APP: Accelerated Path Patching with Task-Specific Pruning
2511.05442v1
cs.LG, cs.AI, cs.CL, 68Uxx, I.2.7; I.2.6; I.2.m
2025-11-11
Авторы:
Frauke Andersen, William Rudman, Ruochen Zhang, Carsten Eickhoff
Abstract
Circuit discovery is a key step in many mechanistic interpretability
pipelines. Current methods, such as Path Patching, are computationally
expensive and have limited in-depth circuit analysis for smaller models. In
this study, we propose Accelerated Path Patching (APP), a hybrid approach
leveraging our novel contrastive attention head pruning method to drastically
reduce the search space of circuit discovery methods. Our Contrastive-FLAP
pruning algorithm uses techniques from causal mediation analysis to assign
higher pruning scores to task-specific attention heads, leading to higher
performing sparse models compared to traditional pruning techniques. Although
Contrastive-FLAP is successful at preserving task-specific heads that existing
pruning algorithms remove at low sparsity ratios, the circuits found by
Contrastive-FLAP alone are too large to satisfy the minimality constraint
required in circuit analysis. APP first applies Contrastive-FLAP to reduce the
search space on required for circuit discovery algorithms by, on average, 56\%.

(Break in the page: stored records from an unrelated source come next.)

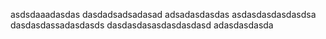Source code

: 
asdsdaaadasdas
dasdadsadsadasad
adsadasdasdas
asdasdasdasdasdsa
dasdasdassadasdasds
dasdasdasasdasdasdasd
adasdasdasda
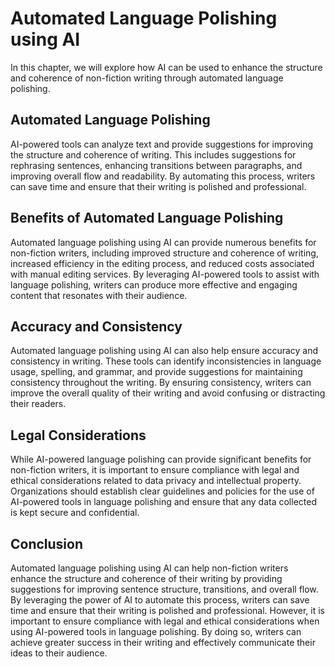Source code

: Automated Language Polishing using AI
===================================================================================================

In this chapter, we will explore how AI can be used to enhance the structure and coherence of non-fiction writing through automated language polishing.

Automated Language Polishing
----------------------------

AI-powered tools can analyze text and provide suggestions for improving the structure and coherence of writing. This includes suggestions for rephrasing sentences, enhancing transitions between paragraphs, and improving overall flow and readability. By automating this process, writers can save time and ensure that their writing is polished and professional.

Benefits of Automated Language Polishing
----------------------------------------

Automated language polishing using AI can provide numerous benefits for non-fiction writers, including improved structure and coherence of writing, increased efficiency in the editing process, and reduced costs associated with manual editing services. By leveraging AI-powered tools to assist with language polishing, writers can produce more effective and engaging content that resonates with their audience.

Accuracy and Consistency
------------------------

Automated language polishing using AI can also help ensure accuracy and consistency in writing. These tools can identify inconsistencies in language usage, spelling, and grammar, and provide suggestions for maintaining consistency throughout the writing. By ensuring consistency, writers can improve the overall quality of their writing and avoid confusing or distracting their readers.

Legal Considerations
--------------------

While AI-powered language polishing can provide significant benefits for non-fiction writers, it is important to ensure compliance with legal and ethical considerations related to data privacy and intellectual property. Organizations should establish clear guidelines and policies for the use of AI-powered tools in language polishing and ensure that any data collected is kept secure and confidential.

Conclusion
----------

Automated language polishing using AI can help non-fiction writers enhance the structure and coherence of their writing by providing suggestions for improving sentence structure, transitions, and overall flow. By leveraging the power of AI to automate this process, writers can save time and ensure that their writing is polished and professional. However, it is important to ensure compliance with legal and ethical considerations when using AI-powered tools in language polishing. By doing so, writers can achieve greater success in their writing and effectively communicate their ideas to their audience.


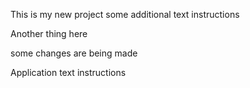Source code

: This is my new project
some additional text instructions

Another thing here

some changes are being made


Application text instructions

Next, APP, applies traditional Path Patching on the remaining attention heads,
leading to a speed up of 59.63\%-93.27\% compared to Path Patching applied to
the dense model. Despite the substantial computational saving that APP
provides, circuits obtained from APP exhibit substantial overlap and similar
performance to previously established Path Patching circuits